Wednesday’s Sony Open Pro-Am was an opportunity for some golfers to relax and enjoy golfing 18 holes at the Waialae Country Club ahead of the first round of the 2018 Sony Open. But for others, like Justin Thomas, it was an opportunity to learn the course and build chemistry with his interim caddie.
“It’s been great,” Thomas said about working with Jim “Bones” MacKay after Wednesday’s Pro-Am. “It’s fun just because it’s different - it’s different for him, and it’s different for me. I’m so used to Jimmy (Johnson) and obviously, I’d take Jimmy over anybody in the world but when you get used to someone for two and a half years and you get someone different, they do things differently … and it’s not that it’s bad or that it’s good, it’s just different.”
“Bones”, the former caddie of Phil Mickelson current NBC and Golf Channel analyst, is filling in for Johnson who is suffering from a bout of plantar fasciitis after two rounds at the Sentry Tournament of Champions in Kapalua.

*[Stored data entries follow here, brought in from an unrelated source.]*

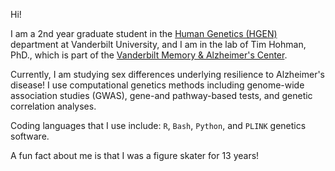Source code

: Hi!

I am a 2nd year graduate student in the [Human Genetics (HGEN)](https://medschool.vanderbilt.edu/igp/human-genetics/) department at Vanderbilt University, and I am in the lab of Tim Hohman, PhD., which is part of the [Vanderbilt Memory & Alzheimer's Center](https://www.vumc.org/vmac/).

Currently, I am studying sex differences underlying resilience to Alzheimer's disease! I use computational genetics methods including genome-wide association studies (GWAS), gene-and pathway-based tests, and genetic correlation analyses. 

Coding languages that I use include: `R`, `Bash`, `Python`, and `PLINK` genetics software.

A fun fact about me is that I was a figure skater for 13 years!
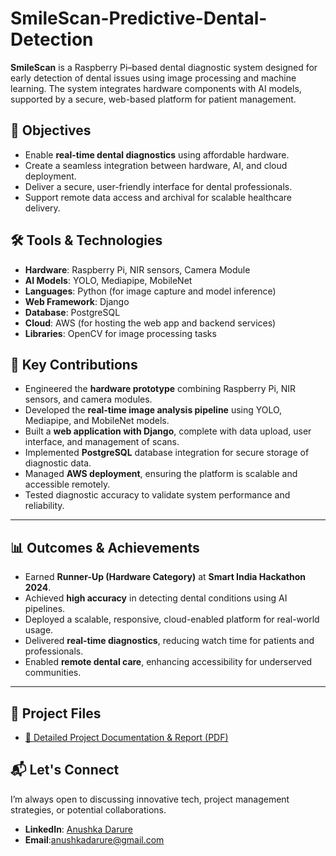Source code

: # SmileScan-Predictive-Dental-Detection
**SmileScan** is a Raspberry Pi–based dental diagnostic system designed for early detection of dental issues using image processing and machine learning. The system integrates hardware components with AI models, supported by a secure, web-based platform for patient management.

## 🎯 Objectives
- Enable **real-time dental diagnostics** using affordable hardware.
- Create a seamless integration between hardware, AI, and cloud deployment.
- Deliver a secure, user-friendly interface for dental professionals.
- Support remote data access and archival for scalable healthcare delivery.

## 🛠 Tools & Technologies
- **Hardware**: Raspberry Pi, NIR sensors, Camera Module  
- **AI Models**: YOLO, Mediapipe, MobileNet  
- **Languages**: Python (for image capture and model inference)  
- **Web Framework**: Django  
- **Database**: PostgreSQL  
- **Cloud**: AWS (for hosting the web app and backend services)  
- **Libraries**: OpenCV for image processing tasks  

## 📌 Key Contributions
- Engineered the **hardware prototype** combining Raspberry Pi, NIR sensors, and camera modules.  
- Developed the **real-time image analysis pipeline** using YOLO, Mediapipe, and MobileNet models.  
- Built a **web application with Django**, complete with data upload, user interface, and management of scans.  
- Implemented **PostgreSQL** database integration for secure storage of diagnostic data.  
- Managed **AWS deployment**, ensuring the platform is scalable and accessible remotely.  
- Tested diagnostic accuracy to validate system performance and reliability.

---

## 📊 Outcomes & Achievements
- Earned **Runner-Up (Hardware Category)** at **Smart India Hackathon 2024**.  
- Achieved **high accuracy** in detecting dental conditions using AI pipelines.  
- Deployed a scalable, responsive, cloud-enabled platform for real-world usage.  
- Delivered **real-time diagnostics**, reducing watch time for patients and professionals.  
- Enabled **remote dental care**, enhancing accessibility for underserved communities.

---

## 📂 Project Files
- [📄 Detailed Project Documentation & Report (PDF)](https://drive.google.com/file/d/1nYuwHN9WJAXAVf-0qrO2qIXXsFtmSbDc/view)  

## 📬 Let's Connect
I’m always open to discussing innovative tech, project management strategies, or potential collaborations.  
- **LinkedIn**: [Anushka Darure](https://www.linkedin.com/in/anushkadarure)  
- **Email**:anushkadarure@gmail.com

But Thomas, who won the Sony Open this time last year with a spectacular performance, isn’t too worried about his caddie on Thursday as he’s more concerned with regaining the form he had at last year’s tournament.
“It’s not very often in your career that you play that well for four straight days,” Thomas said of last year’s Sony Open. “It was obviously very fun, but it was a really big confidence boost for me to play as well as I did with a lead that I had.”
At 24 years of age, Thomas is considered one of the young guns on the PGA Tour. But he’s more confident than ever that he can perform against any golfer on tour.
“I don’t have the sense of panic,” he said. “I just know that I don’t need to be what I thought I had to be to be in contention. I don’t have to go out and play this perfect round. I know that if I go shot one-under in the first round of this tournament that I still have a chance to win. I know that I’m not gonna win every tournament, i know that I’m going to have weeks that I’m off.”
Knowing that he can’t play perfect on every hole, Thomas has instead focused on the little things that give him a big advantage when push comes to shove.
“I think it’s just more of the fact of my body language … when I look at players, and I’m not going to name or say any specific tournaments, but I’ve been in tournaments in the past where I’ve been coming down the stretch and I can see the person just like, they don’t want to win,” he said. “They look fatigued, they’re dragging, their heads down, they don’t look confident - they don’t look like they want to win.”
Thomas will look to win consecutive Sony Open titles starting with tomorrow’s first round. Thomas tees off at 12:40 p.m. HT (5:40 p.m., ET.)